Desde los balcones, desde los patios de los condominios, desde las aceras, desde los autos el nombre de Chile salía multiplicado. Los claxon, los gritos, las obscenidades, las trompetas, los pitos, las gargantas inundaban Santiago de rojo, azul y blanco. El intermedio era aprovechado para que los hinchas salieran a los locales y supermercados de esquina para reponer las cervezas, el pisco, los cigarros. Y de pronto, en la calle Lira, las miradas se fueron cielo.
La gente miraba hacia arriba. Y en un país católico todos podrían haber hecho una lectura herrada. Oh, Herrada, oh. Pero no… no le estaban pidiendo a dios ni a las mil vírgenes – ni a Herrada- los penales con los que Chile consagraría a su equipo como el mejor de Copa América 2015, como la mejor selección local de la historia.
Ahí, en un piso de cierto edificio, estaba ella. Quizás era el piso 10 o el 15. Lo menos que hice fue medir la altura. En la ventana, como bicho raro, como animal escapado de zoológico, estaba ella. Orgullosa de donde venía desde su ventana hizo colgar una bandera. Blanca y celeste. Albiceleste. La bandera contrincante. La de los rivales. La suya. En la cabeza llevaba una corona de flores, también de los mismos colores de su patria.
Quizás no era ni su patria. La gente comenzó a salir del supermercado y se seguían sumando a los que miraban hacia arriba. La gente comenzó a inventarse historias. La gente comenzó a inventarle historias de vida a la mucha de la bandera argentina. Que si era una chilena provocadora. Que si se había casado con un argentino, porque los argentinos son tan guapos que merecen eso – dijo una señora muerta de risa, como si el futbol lo amara solo porque podía libremente embriagarse delante de los hijos. Y yo entonces pensé que la Bolocco se había envuelto en una bandera argentina y posado para una revista de papel couché. Y Menén, aunque argentino, de belleza tenía bien poco. A pesar de Menen y de la Bolocco, la teoría podría ser cierta.
Pero de las teoría pasó al enfrentamiento. Y desde la calle, le gritaban cosas. Que la iban a matar si Argentina ganaba. Que hoy Messi se iba a lesionar. Que Chile se desquitaría sacándole la cresta. Ella se llevaba la mano a la boca como si estuviera muerta de risa. Y desde su posición privilegiada, desde su altura, viendo tan minúsculos a los chilenos me la imaginaba disfrutando su superioridad histórica.
Pero entonces pensé en su soledad.

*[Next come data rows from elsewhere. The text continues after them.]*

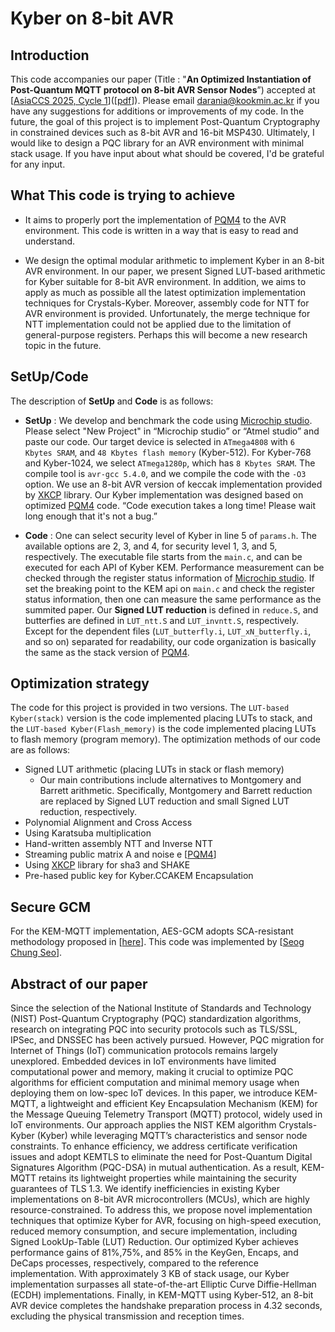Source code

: # Kyber on 8-bit AVR

## Introduction
This code accompanies our paper (Title : "**An Optimized Instantiation of Post-Quantum MQTT protocol on 8-bit AVR Sensor Nodes**”) accepted at [[AsiaCCS 2025, Cycle 1](https://asiaccs2025.hust.edu.vn/)]([[pdf](https://eprint.iacr.org/2025/563)]). Please email <darania@kookmin.ac.kr> if you have any suggestions for additions or improvements of my code. In the future, the goal of this project is to implement Post-Quantum Cryptography in constrained devices such as 8-bit AVR and 16-bit MSP430. Ultimately, I would like to design a PQC library for an AVR environment with minimal stack usage. If you have input about what should be covered, I'd be grateful for any input.

## What This code is trying to achieve
* It aims to properly port the implementation of [PQM4](https://github.com/mupq/pqm4) to the AVR environment. This code is written in a way that is easy to read and understand.

* We design the optimal modular arithmetic to implement Kyber in an 8-bit AVR environment. In our paper, we present  Signed LUT-based arithmetic for Kyber suitable for 8-bit AVR environment. In addition, we aims to apply as much as possible all the latest optimization implementation techniques for Crystals-Kyber. Moreover, assembly code for NTT for AVR environment is provided. Unfortunately, the merge technique for NTT implementation could not be applied due to the limitation of general-purpose registers. Perhaps this will become a new research topic in the future.

## SetUp/Code
The description of **SetUp** and **Code** is as follows:

* **SetUp** : We develop and benchmark the code using [Microchip studio](https://www.microchip.com/). Please select "New Project" in “Microchip studio” or “Atmel studio” and paste our code. Our target device is selected in `ATmega4808` with `6 Kbytes SRAM`, and `48 Kbytes flash memory` (Kyber-512). For Kyber-768 and Kyber-1024, we select `ATmega1280p`, which has `8 Kbytes SRAM`. The compile tool is `avr-gcc 5.4.0`, and we compile the code with the `-O3` option. 
We use an 8-bit AVR version of keccak implementation provided by [XKCP](https://github.com/XKCP/XKCP) library. Our Kyber implementation was designed based on optimized [PQM4](https://github.com/mupq/pqm4) code. “Code execution takes a long time! Please wait long enough that it's not a bug.”

* **Code** : One can select security level of Kyber in line 5 of `params.h`. The available options are 2, 3, and 4, for security level 1, 3, and 5, respectively. The executable file starts from the `main.c`, and can be executed for each API of Kyber KEM. 
Performance measurement can be checked through the register status information of [Microchip studio](https://www.microchip.com/). If set the breaking point to the KEM api on `main.c` and check the register status information, then one can measure the same performance as the summited paper. Our **Signed LUT reduction** is defined in `reduce.S`, and butterfies are defined in `LUT_ntt.S` and `LUT_invntt.S`, respectively. Except for the dependent files (`LUT_butterfly.i`, `LUT_xN_butterfly.i`, and so on) separated for readability, our code organization is basically the same as the stack version of [PQM4](https://github.com/mupq/pqm4).

## Optimization strategy
The code for this project is provided in two versions. The `LUT-based Kyber(stack)` version is the code implemented placing LUTs to stack, and the `LUT-based Kyber(Flash_memory)` is the code implemented placing LUTs to flash memory (program memory). The optimization methods of our code are as follows: 

- Signed LUT arithmetic (placing LUTs in stack or flash memory)
  + Our main contributions include alternatives to Montgomery and Barrett arithmetic. Specifically, Montgomery and Barrett reduction are replaced by Signed LUT reduction and small Signed LUT reduction, respectively.
- Polynomial Alignment and Cross Access
- Using Karatsuba multiplication
- Hand-written assembly NTT and Inverse NTT
- Streaming public matrix A and noise e [[PQM4](https://github.com/mupq/pqm4)]
- Using [XKCP](https://github.com/XKCP/XKCP) library for sha3 and SHAKE
- Pre-hased public key for Kyber.CCAKEM Encapsulation

## Secure GCM
For the KEM-MQTT implementation, AES-GCM adopts SCA-resistant methodology proposed in [[here](https://www.mdpi.com/2076-3417/10/8/2821)]. This code was implemented by [[Seog Chung Seo](https://github.com/SeogChungSeo)].

## Abstract of our paper
Since the selection of the National Institute of Standards and Technology (NIST) Post-Quantum Cryptography (PQC) standardization algorithms, research on integrating PQC into security protocols such as TLS/SSL, IPSec, and DNSSEC has been actively pursued. However, PQC migration for Internet of Things (IoT) communication protocols remains largely unexplored. Embedded devices in IoT environments have limited computational power and memory, making it crucial to optimize PQC algorithms for efficient computation and minimal memory usage when deploying them on low-spec IoT devices. In this paper, we introduce KEM-MQTT, a lightweight and efficient Key Encapsulation Mechanism (KEM) for the Message Queuing Telemetry Transport (MQTT) protocol, widely used in IoT environments. Our approach applies the NIST KEM algorithm Crystals-Kyber (Kyber) while leveraging MQTT’s characteristics and sensor node constraints. To enhance efficiency, we address certificate verification issues and adopt KEMTLS to eliminate the need for Post-Quantum Digital Signatures Algorithm (PQC-DSA) in mutual authentication. As a result, KEM-MQTT retains its lightweight properties while maintaining the security guarantees of TLS 1.3. We identify inefficiencies in existing Kyber implementations on 8-bit AVR microcontrollers (MCUs), which are highly resource-constrained. To address this, we propose novel implementation techniques that optimize Kyber for AVR, focusing on high-speed execution, reduced memory consumption, and secure implementation, including Signed LookUp-Table (LUT) Reduction. Our optimized Kyber achieves performance gains of 81%,75%, and 85% in the KeyGen, Encaps, and DeCaps processes, respectively, compared to the reference implementation. With approximately 3 KB of stack usage, our Kyber implementation surpasses all state-of-the-art Elliptic Curve Diffie-Hellman (ECDH) implementations. Finally, in KEM-MQTT using Kyber-512, an 8-bit AVR device completes the handshake preparation process in 4.32 seconds, excluding the physical transmission and reception times.
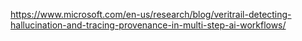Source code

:https://www.microsoft.com/en-us/research/blog/veritrail-detecting-hallucination-and-tracing-provenance-in-multi-step-ai-workflows/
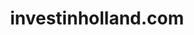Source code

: ---
layout: post
title: "investinholland.com"
internal_url: "/dutchgov/investinholland.com.html"
subdomains_count: 16
all_subdomains_count: 22
urls_count: 16
ssl_rank: 0
http_rank: 35
url_link: /data/investinholland.com/urls.txt
all_subdomains_link: /data/investinholland.com/all_subdomains.txt
subdomains_link: /data/investinholland.com/subdomains.txt
categories: dutchgov
---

Nadie la acompañaba en la ventana. Y pensé en su fuerza. Porque su soledad y su desventaja numérica no la amilanaron. Ahí estaba, orgullosa de lo que era, sin ofender a nadie. Algo más humilde, cierto, de lo que en Chile creemos de los vecinos, pero ella movía su mano, con ademán elegante, y aceptaba cada chiste, cada ofensa. Y pensé cuántos inmigrantes gritaron, lloraron, rieron, toleraron cada triunfo o cada derrota desde la soledad de una ventana en estos días de Copa América. 2015.
La fiesta terminó y Chile lloró cada minuto, cada alargue, cada jugada. Gritó. Se emoconó. Nos emocionó a todos. Pero otros miles lo hicieron, tal vez, estoica y silenciosamente. Y desde su soledad, acompañaron al equipo de su vida. Hasta que pudieron optar y defender a Chile. Algunos, sin embargo, como ella, no pudieron cambiarse de bando. Chile y Argentina llegaron juntos al final y a ella, como a sus compatriotas, no tuvieron más opción que esperar. Porque mate o choripán, igual iba a tener pretexto para gozar la Copa del fútbol americano.